• [WHAT YOU HAVE TO DO]
Take the material below and reproduce, word for word, only the lines from the line with "of: encode ———" through the line with "Ici on utilise".

• [THE DATA]
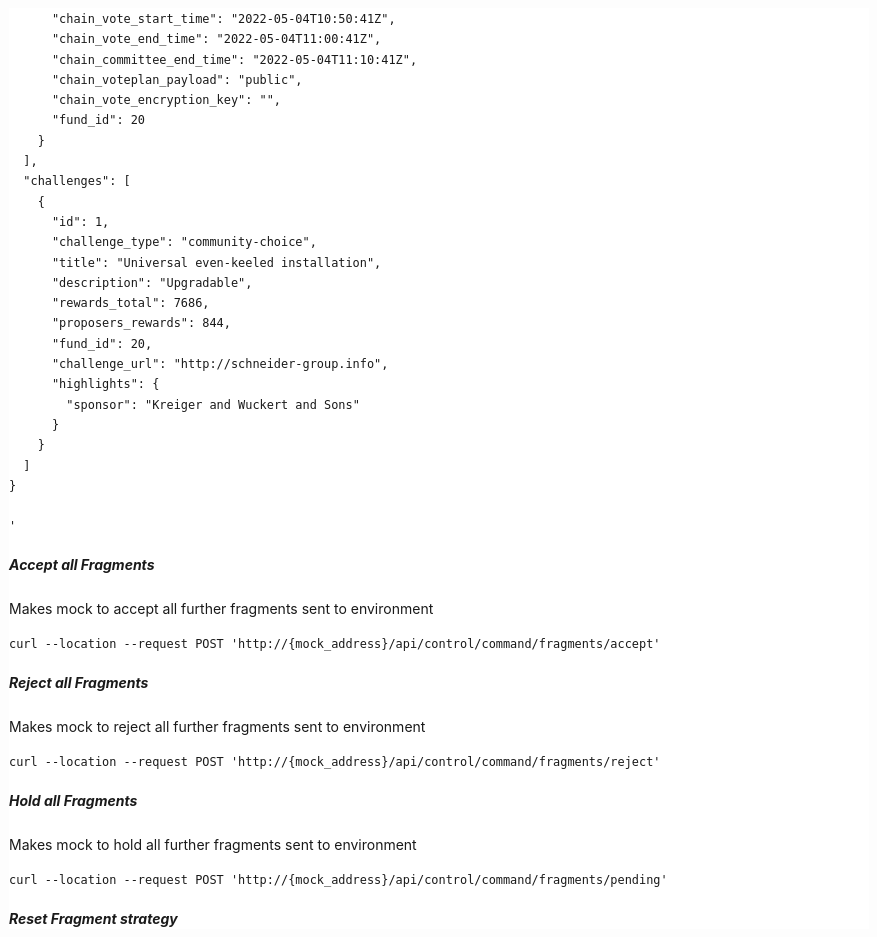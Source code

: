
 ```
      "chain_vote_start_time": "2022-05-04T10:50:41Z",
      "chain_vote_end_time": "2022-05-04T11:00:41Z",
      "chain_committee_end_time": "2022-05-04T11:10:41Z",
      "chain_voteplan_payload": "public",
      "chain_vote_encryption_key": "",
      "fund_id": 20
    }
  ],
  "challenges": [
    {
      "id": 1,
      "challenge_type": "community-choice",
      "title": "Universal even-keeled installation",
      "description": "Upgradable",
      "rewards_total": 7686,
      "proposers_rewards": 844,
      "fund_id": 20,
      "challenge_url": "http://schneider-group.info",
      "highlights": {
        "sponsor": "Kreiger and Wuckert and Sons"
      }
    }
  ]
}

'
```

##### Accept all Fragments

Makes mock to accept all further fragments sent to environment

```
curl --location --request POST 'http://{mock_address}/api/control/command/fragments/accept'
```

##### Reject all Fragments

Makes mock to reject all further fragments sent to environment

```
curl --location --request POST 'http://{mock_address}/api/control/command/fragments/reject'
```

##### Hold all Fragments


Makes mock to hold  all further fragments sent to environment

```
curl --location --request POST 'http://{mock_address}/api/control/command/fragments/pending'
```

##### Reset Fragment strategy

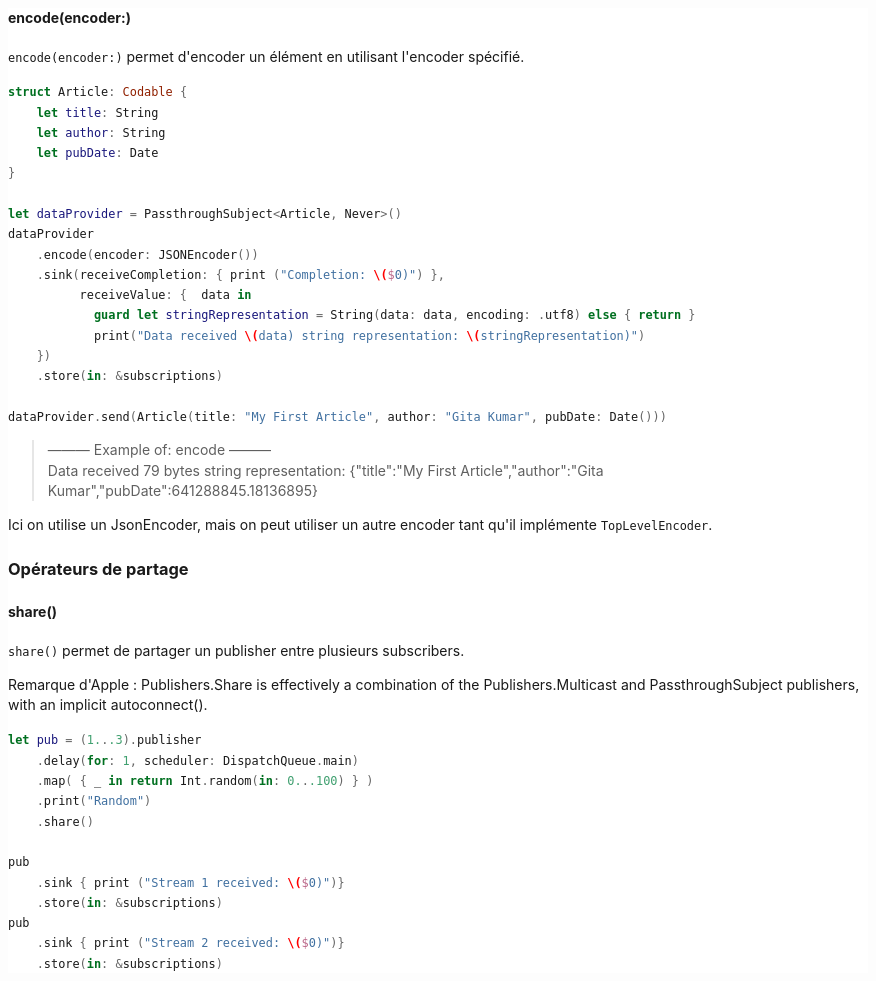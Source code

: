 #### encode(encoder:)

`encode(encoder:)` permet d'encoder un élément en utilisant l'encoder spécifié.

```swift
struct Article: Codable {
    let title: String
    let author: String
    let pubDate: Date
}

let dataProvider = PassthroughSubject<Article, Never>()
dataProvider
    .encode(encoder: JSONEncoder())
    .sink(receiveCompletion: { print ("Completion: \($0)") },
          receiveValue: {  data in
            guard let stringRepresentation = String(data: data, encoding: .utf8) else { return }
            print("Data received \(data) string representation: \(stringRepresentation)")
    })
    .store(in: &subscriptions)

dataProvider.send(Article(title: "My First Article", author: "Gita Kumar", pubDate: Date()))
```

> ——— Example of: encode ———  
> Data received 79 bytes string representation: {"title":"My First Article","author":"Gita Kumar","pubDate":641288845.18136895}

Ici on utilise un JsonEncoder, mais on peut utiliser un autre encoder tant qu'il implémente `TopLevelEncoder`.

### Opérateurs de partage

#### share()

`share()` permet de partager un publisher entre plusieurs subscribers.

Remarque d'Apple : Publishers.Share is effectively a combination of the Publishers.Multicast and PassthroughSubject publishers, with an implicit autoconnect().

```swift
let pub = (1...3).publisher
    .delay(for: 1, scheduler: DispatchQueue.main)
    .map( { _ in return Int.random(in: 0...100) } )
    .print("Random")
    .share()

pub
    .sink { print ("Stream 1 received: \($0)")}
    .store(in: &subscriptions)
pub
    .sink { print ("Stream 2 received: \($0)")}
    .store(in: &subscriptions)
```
==
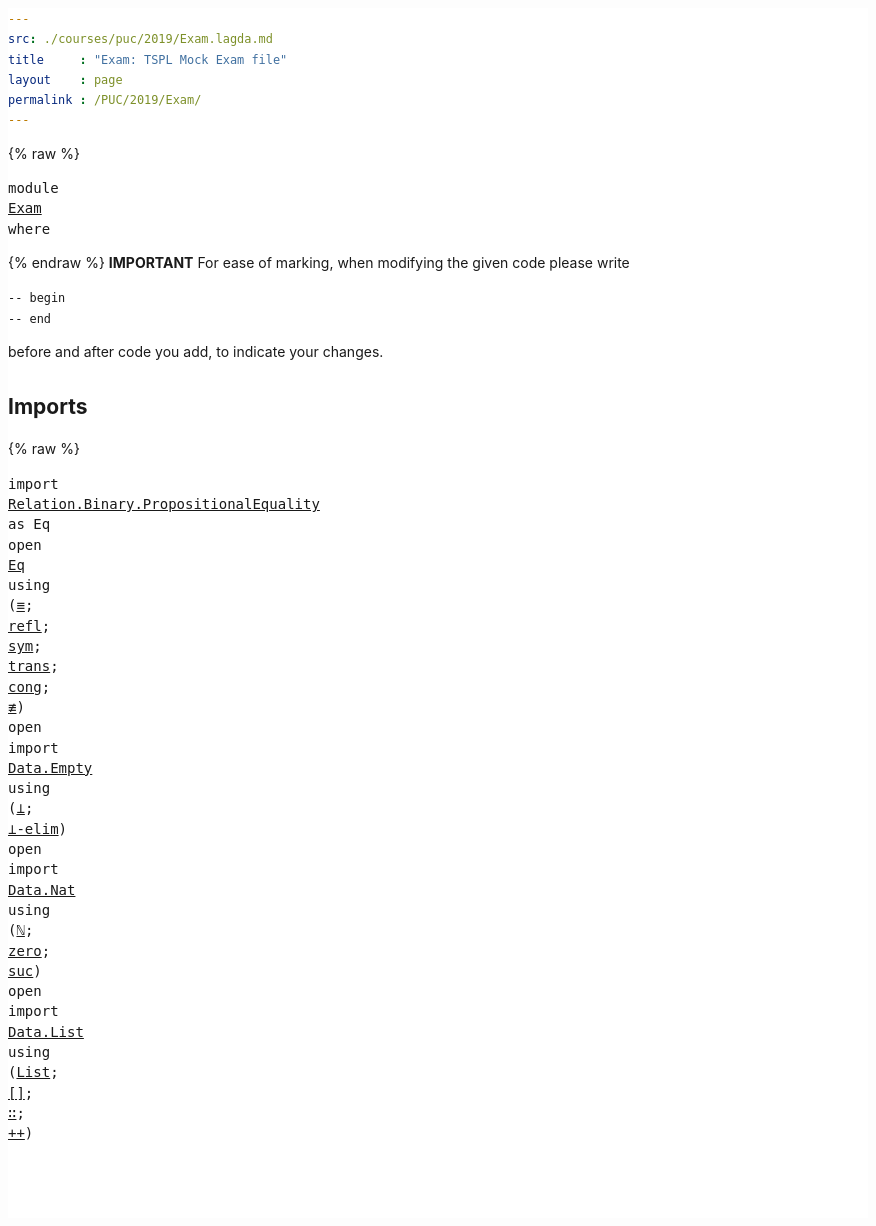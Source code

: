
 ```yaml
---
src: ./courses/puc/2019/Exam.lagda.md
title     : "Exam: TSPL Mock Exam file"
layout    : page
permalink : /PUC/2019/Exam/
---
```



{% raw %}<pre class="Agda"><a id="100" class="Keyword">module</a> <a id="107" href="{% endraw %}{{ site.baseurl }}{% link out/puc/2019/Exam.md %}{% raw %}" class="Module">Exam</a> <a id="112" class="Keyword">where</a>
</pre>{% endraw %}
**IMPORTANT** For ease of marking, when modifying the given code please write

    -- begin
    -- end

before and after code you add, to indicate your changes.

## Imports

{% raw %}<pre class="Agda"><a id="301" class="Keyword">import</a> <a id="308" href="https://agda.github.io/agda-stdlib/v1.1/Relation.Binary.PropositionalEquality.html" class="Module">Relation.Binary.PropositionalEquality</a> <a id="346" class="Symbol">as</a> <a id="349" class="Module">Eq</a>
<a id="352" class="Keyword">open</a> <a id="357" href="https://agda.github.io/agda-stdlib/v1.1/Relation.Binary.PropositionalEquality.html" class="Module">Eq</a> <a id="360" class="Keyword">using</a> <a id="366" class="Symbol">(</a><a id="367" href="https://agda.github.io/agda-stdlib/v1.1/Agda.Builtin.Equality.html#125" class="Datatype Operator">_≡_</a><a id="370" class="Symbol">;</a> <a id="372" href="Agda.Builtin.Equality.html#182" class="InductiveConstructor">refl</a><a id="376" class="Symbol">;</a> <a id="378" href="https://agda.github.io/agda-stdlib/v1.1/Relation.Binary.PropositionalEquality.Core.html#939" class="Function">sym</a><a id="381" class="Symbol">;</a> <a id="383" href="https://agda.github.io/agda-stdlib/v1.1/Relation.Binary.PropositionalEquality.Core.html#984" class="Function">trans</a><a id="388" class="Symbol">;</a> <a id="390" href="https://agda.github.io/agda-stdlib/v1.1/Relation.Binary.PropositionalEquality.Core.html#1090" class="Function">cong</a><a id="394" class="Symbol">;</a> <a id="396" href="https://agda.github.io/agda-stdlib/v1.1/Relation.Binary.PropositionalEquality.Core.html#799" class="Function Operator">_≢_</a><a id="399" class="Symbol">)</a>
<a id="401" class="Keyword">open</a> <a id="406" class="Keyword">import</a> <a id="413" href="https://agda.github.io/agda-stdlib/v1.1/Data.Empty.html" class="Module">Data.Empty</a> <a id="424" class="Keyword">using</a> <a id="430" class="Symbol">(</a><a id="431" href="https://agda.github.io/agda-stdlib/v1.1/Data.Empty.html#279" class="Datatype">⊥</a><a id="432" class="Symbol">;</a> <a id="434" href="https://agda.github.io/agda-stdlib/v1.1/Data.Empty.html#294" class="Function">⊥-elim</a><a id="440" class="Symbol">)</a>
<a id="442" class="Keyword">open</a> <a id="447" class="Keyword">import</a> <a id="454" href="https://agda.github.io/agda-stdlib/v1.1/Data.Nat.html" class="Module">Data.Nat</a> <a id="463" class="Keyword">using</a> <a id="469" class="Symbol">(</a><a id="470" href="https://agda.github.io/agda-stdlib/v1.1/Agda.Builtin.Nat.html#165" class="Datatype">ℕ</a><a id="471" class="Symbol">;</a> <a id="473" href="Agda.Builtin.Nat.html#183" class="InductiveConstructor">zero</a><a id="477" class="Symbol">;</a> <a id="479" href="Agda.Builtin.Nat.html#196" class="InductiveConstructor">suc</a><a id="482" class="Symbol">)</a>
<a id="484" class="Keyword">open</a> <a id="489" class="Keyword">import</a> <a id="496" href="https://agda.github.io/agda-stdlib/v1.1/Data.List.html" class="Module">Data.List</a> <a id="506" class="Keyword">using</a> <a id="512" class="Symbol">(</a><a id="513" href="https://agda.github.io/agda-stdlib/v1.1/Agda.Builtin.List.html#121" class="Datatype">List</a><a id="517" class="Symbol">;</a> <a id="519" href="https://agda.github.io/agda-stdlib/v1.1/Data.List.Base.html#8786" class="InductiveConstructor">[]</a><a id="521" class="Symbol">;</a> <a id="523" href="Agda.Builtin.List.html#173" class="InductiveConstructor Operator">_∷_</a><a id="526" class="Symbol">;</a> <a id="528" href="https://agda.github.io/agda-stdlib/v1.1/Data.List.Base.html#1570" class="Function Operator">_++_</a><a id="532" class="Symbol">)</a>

• [RESPONSE AREA]
> ——— Example of: encode ———  
> Data received 79 bytes string representation: {"title":"My First Article","author":"Gita Kumar","pubDate":641288845.18136895}

Ici on utilise un JsonEncoder, mais on peut utiliser un autre encoder tant qu'il implémente `TopLevelEncoder`.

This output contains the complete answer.